Saved data entries:
§

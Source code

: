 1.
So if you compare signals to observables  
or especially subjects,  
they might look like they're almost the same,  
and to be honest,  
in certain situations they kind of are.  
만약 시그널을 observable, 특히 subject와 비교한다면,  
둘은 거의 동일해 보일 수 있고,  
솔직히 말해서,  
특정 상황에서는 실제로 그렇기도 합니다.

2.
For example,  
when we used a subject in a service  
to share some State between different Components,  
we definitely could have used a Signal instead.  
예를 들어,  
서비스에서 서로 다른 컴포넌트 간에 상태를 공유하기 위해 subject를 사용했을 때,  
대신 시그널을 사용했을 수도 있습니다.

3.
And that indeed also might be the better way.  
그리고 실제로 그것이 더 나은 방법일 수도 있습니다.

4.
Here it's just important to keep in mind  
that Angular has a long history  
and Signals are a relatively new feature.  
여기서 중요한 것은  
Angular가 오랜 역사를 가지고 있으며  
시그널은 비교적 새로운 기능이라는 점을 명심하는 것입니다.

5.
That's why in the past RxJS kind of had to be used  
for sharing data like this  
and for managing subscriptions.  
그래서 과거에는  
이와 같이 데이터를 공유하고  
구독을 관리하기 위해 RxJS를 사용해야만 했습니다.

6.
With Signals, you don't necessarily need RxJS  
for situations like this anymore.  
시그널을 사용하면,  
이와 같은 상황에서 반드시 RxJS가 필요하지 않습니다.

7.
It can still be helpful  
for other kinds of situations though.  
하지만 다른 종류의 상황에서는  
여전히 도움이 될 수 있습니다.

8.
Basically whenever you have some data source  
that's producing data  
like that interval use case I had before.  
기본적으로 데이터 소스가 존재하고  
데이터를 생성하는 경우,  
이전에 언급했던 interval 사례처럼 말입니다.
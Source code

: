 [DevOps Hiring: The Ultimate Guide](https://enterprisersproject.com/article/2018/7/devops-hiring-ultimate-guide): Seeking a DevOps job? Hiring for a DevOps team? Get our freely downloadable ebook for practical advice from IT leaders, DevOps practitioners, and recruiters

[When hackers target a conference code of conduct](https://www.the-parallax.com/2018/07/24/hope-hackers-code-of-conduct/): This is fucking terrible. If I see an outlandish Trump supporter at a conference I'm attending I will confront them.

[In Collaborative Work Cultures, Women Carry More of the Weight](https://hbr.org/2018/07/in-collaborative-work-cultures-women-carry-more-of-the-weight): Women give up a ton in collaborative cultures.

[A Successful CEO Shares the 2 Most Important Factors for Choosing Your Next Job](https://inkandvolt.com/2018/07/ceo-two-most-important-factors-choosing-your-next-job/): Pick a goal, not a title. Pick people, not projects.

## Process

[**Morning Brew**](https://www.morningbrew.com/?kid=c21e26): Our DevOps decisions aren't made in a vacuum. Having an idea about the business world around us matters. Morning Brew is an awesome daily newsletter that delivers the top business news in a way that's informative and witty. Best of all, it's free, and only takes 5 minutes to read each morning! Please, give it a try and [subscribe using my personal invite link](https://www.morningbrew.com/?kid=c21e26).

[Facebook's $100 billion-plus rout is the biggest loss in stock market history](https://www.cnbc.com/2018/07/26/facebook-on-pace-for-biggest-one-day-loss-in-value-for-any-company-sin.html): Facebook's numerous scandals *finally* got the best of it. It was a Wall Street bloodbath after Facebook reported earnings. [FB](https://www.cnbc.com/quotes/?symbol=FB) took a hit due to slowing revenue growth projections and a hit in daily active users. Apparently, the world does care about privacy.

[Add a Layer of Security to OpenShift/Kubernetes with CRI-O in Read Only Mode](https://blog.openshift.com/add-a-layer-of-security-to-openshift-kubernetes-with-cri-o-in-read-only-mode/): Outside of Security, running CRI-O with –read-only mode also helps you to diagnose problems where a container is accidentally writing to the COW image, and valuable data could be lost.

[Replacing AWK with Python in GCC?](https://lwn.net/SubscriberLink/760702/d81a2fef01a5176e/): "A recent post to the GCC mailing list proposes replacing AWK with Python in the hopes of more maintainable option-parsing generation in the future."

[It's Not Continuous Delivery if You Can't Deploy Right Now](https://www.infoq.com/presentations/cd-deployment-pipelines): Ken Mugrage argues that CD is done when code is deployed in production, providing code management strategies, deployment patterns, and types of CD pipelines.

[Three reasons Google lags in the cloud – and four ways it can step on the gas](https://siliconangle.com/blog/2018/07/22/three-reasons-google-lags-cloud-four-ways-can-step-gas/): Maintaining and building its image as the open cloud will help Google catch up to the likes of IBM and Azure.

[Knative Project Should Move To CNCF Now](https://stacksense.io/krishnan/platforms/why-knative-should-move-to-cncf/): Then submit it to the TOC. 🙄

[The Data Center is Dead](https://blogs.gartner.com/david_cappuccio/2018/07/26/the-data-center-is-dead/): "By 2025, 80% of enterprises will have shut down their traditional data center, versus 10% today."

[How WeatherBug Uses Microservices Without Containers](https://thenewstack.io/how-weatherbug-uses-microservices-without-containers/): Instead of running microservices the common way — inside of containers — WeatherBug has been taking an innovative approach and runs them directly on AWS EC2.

§

REQUIREMENT
Write out each record again, keeping every word as it is.

ANSWER TO THIS TASK
Source code

: 1.
So if you compare signals to observables  
or especially subjects,  
they might look like they're almost the same,  
and to be honest,  
in certain situations they kind of are.  
만약 시그널을 observable, 특히 subject와 비교한다면,  
둘은 거의 동일해 보일 수 있고,  
솔직히 말해서,  
특정 상황에서는 실제로 그렇기도 합니다.

2.
For example,  
when we used a subject in a service  
to share some State between different Components,  
we definitely could have used a Signal instead.  
예를 들어,  
서비스에서 서로 다른 컴포넌트 간에 상태를 공유하기 위해 subject를 사용했을 때,  
대신 시그널을 사용했을 수도 있습니다.

3.
And that indeed also might be the better way.  
그리고 실제로 그것이 더 나은 방법일 수도 있습니다.

4.
Here it's just important to keep in mind  
that Angular has a long history  
and Signals are a relatively new feature.  
여기서 중요한 것은  
Angular가 오랜 역사를 가지고 있으며  
시그널은 비교적 새로운 기능이라는 점을 명심하는 것입니다.

5.
That's why in the past RxJS kind of had to be used  
for sharing data like this  
and for managing subscriptions.  
그래서 과거에는  
이와 같이 데이터를 공유하고  
구독을 관리하기 위해 RxJS를 사용해야만 했습니다.

6.
With Signals, you don't necessarily need RxJS  
for situations like this anymore.  
시그널을 사용하면,  
이와 같은 상황에서 반드시 RxJS가 필요하지 않습니다.

7.
It can still be helpful  
for other kinds of situations though.  
하지만 다른 종류의 상황에서는  
여전히 도움이 될 수 있습니다.

8.
Basically whenever you have some data source  
that's producing data  
like that interval use case I had before.  
기본적으로 데이터 소스가 존재하고  
데이터를 생성하는 경우,  
이전에 언급했던 interval 사례처럼 말입니다.
Source code

: [DevOps Hiring: The Ultimate Guide](https://enterprisersproject.com/article/2018/7/devops-hiring-ultimate-guide): Seeking a DevOps job? Hiring for a DevOps team? Get our freely downloadable ebook for practical advice from IT leaders, DevOps practitioners, and recruiters

[When hackers target a conference code of conduct](https://www.the-parallax.com/2018/07/24/hope-hackers-code-of-conduct/): This is fucking terrible. If I see an outlandish Trump supporter at a conference I'm attending I will confront them.

[In Collaborative Work Cultures, Women Carry More of the Weight](https://hbr.org/2018/07/in-collaborative-work-cultures-women-carry-more-of-the-weight): Women give up a ton in collaborative cultures.

[A Successful CEO Shares the 2 Most Important Factors for Choosing Your Next Job](https://inkandvolt.com/2018/07/ceo-two-most-important-factors-choosing-your-next-job/): Pick a goal, not a title. Pick people, not projects.

## Process

[**Morning Brew**](https://www.morningbrew.com/?kid=c21e26): Our DevOps decisions aren't made in a vacuum. Having an idea about the business world around us matters. Morning Brew is an awesome daily newsletter that delivers the top business news in a way that's informative and witty. Best of all, it's free, and only takes 5 minutes to read each morning! Please, give it a try and [subscribe using my personal invite link](https://www.morningbrew.com/?kid=c21e26).

[Facebook's $100 billion-plus rout is the biggest loss in stock market history](https://www.cnbc.com/2018/07/26/facebook-on-pace-for-biggest-one-day-loss-in-value-for-any-company-sin.html): Facebook's numerous scandals *finally* got the best of it. It was a Wall Street bloodbath after Facebook reported earnings. [FB](https://www.cnbc.com/quotes/?symbol=FB) took a hit due to slowing revenue growth projections and a hit in daily active users. Apparently, the world does care about privacy.

[Add a Layer of Security to OpenShift/Kubernetes with CRI-O in Read Only Mode](https://blog.openshift.com/add-a-layer-of-security-to-openshift-kubernetes-with-cri-o-in-read-only-mode/): Outside of Security, running CRI-O with –read-only mode also helps you to diagnose problems where a container is accidentally writing to the COW image, and valuable data could be lost.

[Replacing AWK with Python in GCC?](https://lwn.net/SubscriberLink/760702/d81a2fef01a5176e/): "A recent post to the GCC mailing list proposes replacing AWK with Python in the hopes of more maintainable option-parsing generation in the future."

[It's Not Continuous Delivery if You Can't Deploy Right Now](https://www.infoq.com/presentations/cd-deployment-pipelines): Ken Mugrage argues that CD is done when code is deployed in production, providing code management strategies, deployment patterns, and types of CD pipelines.

[Three reasons Google lags in the cloud – and four ways it can step on the gas](https://siliconangle.com/blog/2018/07/22/three-reasons-google-lags-cloud-four-ways-can-step-gas/): Maintaining and building its image as the open cloud will help Google catch up to the likes of IBM and Azure.

[Knative Project Should Move To CNCF Now](https://stacksense.io/krishnan/platforms/why-knative-should-move-to-cncf/): Then submit it to the TOC. 🙄

[The Data Center is Dead](https://blogs.gartner.com/david_cappuccio/2018/07/26/the-data-center-is-dead/): "By 2025, 80% of enterprises will have shut down their traditional data center, versus 10% today."

[How WeatherBug Uses Microservices Without Containers](https://thenewstack.io/how-weatherbug-uses-microservices-without-containers/): Instead of running microservices the common way — inside of containers — WeatherBug has been taking an innovative approach and runs them directly on AWS EC2.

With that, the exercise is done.